Keywords: Poor Nutrition Status, Complete Immunization, Incomplete Immunization, No
Immunization, IMD <1 hour, and IMD ≥ 1 hour.
ABSTRAK

Di Indonesia, persoalan gizi merupakan salah satu persoalan utama dalam pembangunan
manusia. Sebagai salah satu negara dengan kompleksitas kependudukan yang sampai
beraneka ragam Indonesia dihadapi oleh dinamika persoalan gizi buruk. Banyak faktor yang
berhubungan dengan kejadian status gizi buruk baik langsung maupun tidak langsung. Tujuan
penelitian ini adalah mengetahui hubungan beberapa faktor risiko dengan proporsi status gizi
buruk menurut Provinsi di Indonesia. Jenis penelitian yang digunakan adalah deskriptif
dengan rancangan studi ekologi atau studi korelasi. Data yang dipergunakan adalah data
tersier bersumber dari laporan nasional hasil riset kesehatan dasar (Riskesdas) yang dilakukan
oleh Badan Penelitian dan Pengembangan Kesehatan (Balitbangkes) Kementerian Kesehatan
RI dari 34 Provinsi di Indonesia Tahun 2018. Riskesdas 2018 memuat informasi dari studi
Cross Sectional dan non-intervensi. Pengumpulan data menggunakan wawancara,
pengukuran, dan pemeriksaan kesehatan secara langsung yang diperlukan di setiap Provinsi
di Indonesia (Representatif data hinggan tingkat kabupaten/kota). Jumlah sampel yang
berhasil diwawancarai adalah 1.017.290 orang. Sampel dipilih secara random menggunakan
teknik PPS (Probability Proporsionate to Size). Proporsi Status Gizi Buruk menurut Provinsi
sebagai variabel terikat, dimana proporsi status gizi buruk diperoleh berdasarkan (BB/U)
dan dihubungkan dengan beberapa faktor risiko yaitu proporsi imunisasi lengkap, imunisasi
tidak lengkap, tidak imunisasi, IMD < 1 jam dan IMD ≥ 1 jam. Analisis data menggunakan
uji korelasi Pearson’s Product moment α = 0,05. Hasil penelitian menunjukkan adanya
hubungan antara proporsi imunisasi dasar lengkap (P= 0,000 ; r= - 0,588), imunisasi tidak
lengkap (P= 0,000 ; r= 0,602), tidak imunisasi (P= 0,014 ; r= 0,417), IMD < 1 jam (P=
0,043 ; r= 0,350), IMD ≥ 1 jam (P=0,044 ; r= - 0,348) dengan proporsi status gizi buruk Bayi
Dua Tahun (Baduta) berdasarkan BB/U.
Kata Kunci : Status Gizi Buruk, Imunisasi Lengkap, Imunisasi Tidak Lengkap, Tidak
Imunisasi, IMD < 1 jam, dan IMD ≥ 1 jam.
Pendahuluan

Di Indonesia, persoalan gizi merupakan salah satu persoalan utama dalam


pembangunan manusia. Sebagai salah satu negara dengan kompleksitas kependudukan yang
sampai beraneka ragam Indonesia dihadapi oleh dinamika persoalan gizi buruk. Status gizi
merupakan keadaan tubuh karena mengkonsumsi makanan dan penggunakan zat gizi yang
dibutuhkan oleh tubuh sebagai sumber energi, pertumbuhan dan pemeliharaan jaringan tubuh.
Penilaian status gizi dapat diukur berdasarkan pengukuran antropometri yang terdiri dari
variabel umur, berat badan dan tinggi badan.

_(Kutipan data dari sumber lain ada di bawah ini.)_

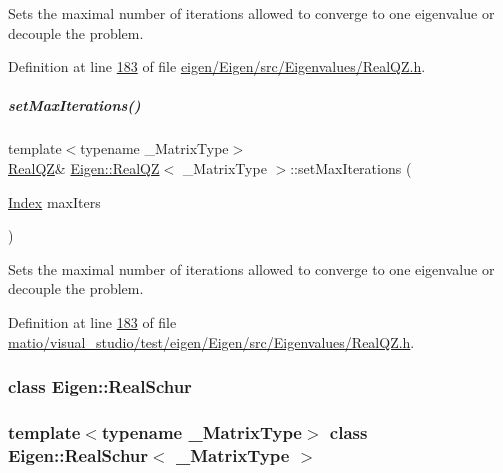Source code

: Sets the maximal number of iterations allowed to converge to one eigenvalue or decouple the problem. 

Definition at line \hyperlink{eigen_2_eigen_2src_2_eigenvalues_2_real_q_z_8h_source_l00183}{183} of file \hyperlink{eigen_2_eigen_2src_2_eigenvalues_2_real_q_z_8h_source}{eigen/\+Eigen/src/\+Eigenvalues/\+Real\+Q\+Z.\+h}.

\mbox{\label{group___eigenvalues___module_a30ae65666b1757e4a2b6a28eaec12226}} 
\subparagraph{\texorpdfstring{set\+Max\+Iterations()}{setMaxIterations()}\hspace{0.1cm}{\footnotesize\ttfamily [2/2]}}
{\footnotesize\ttfamily template$<$typename \+\_\+\+Matrix\+Type$>$ \\
\hyperlink{group___eigenvalues___module_class_eigen_1_1_real_q_z}{Real\+QZ}\& \hyperlink{group___eigenvalues___module_class_eigen_1_1_real_q_z}{Eigen\+::\+Real\+QZ}$<$ \+\_\+\+Matrix\+Type $>$\+::set\+Max\+Iterations (\begin{DoxyParamCaption}\item[{\hyperlink{group___eigenvalues___module_a6201e534e901b5f4e66f72c176b534a3}{Index}}]{max\+Iters }\end{DoxyParamCaption})\hspace{0.3cm}{\ttfamily [inline]}}

Sets the maximal number of iterations allowed to converge to one eigenvalue or decouple the problem. 

Definition at line \hyperlink{matio_2visual__studio_2test_2eigen_2_eigen_2src_2_eigenvalues_2_real_q_z_8h_source_l00183}{183} of file \hyperlink{matio_2visual__studio_2test_2eigen_2_eigen_2src_2_eigenvalues_2_real_q_z_8h_source}{matio/visual\+\_\+studio/test/eigen/\+Eigen/src/\+Eigenvalues/\+Real\+Q\+Z.\+h}.

\label{class_eigen_1_1_real_schur}
\subsubsection{class Eigen\+:\+:Real\+Schur}
\subsubsection*{template$<$typename \+\_\+\+Matrix\+Type$>$\newline
class Eigen\+::\+Real\+Schur$<$ \+\_\+\+Matrix\+Type $>$}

Pengukuran status gizi didasarkan atas Standar World Health Organization (WHO,
2005) yang telah ditetapkan pada Keputusan Menteri Kesehatan Nomor
1995/Menkes/SK/XII/2010 tentang Standar Antropometri Penilaian Status Gizi Anak.
Menurut standar tersebut, status gizi balita dapat diukur berdasarkan tiga indeks, yaitu berat
badan menurut umur (BB/U), tinggi badan menurut umur (TB/U), dan berat badan menurut
tinggi badan (BB/TB). (buku antropometri)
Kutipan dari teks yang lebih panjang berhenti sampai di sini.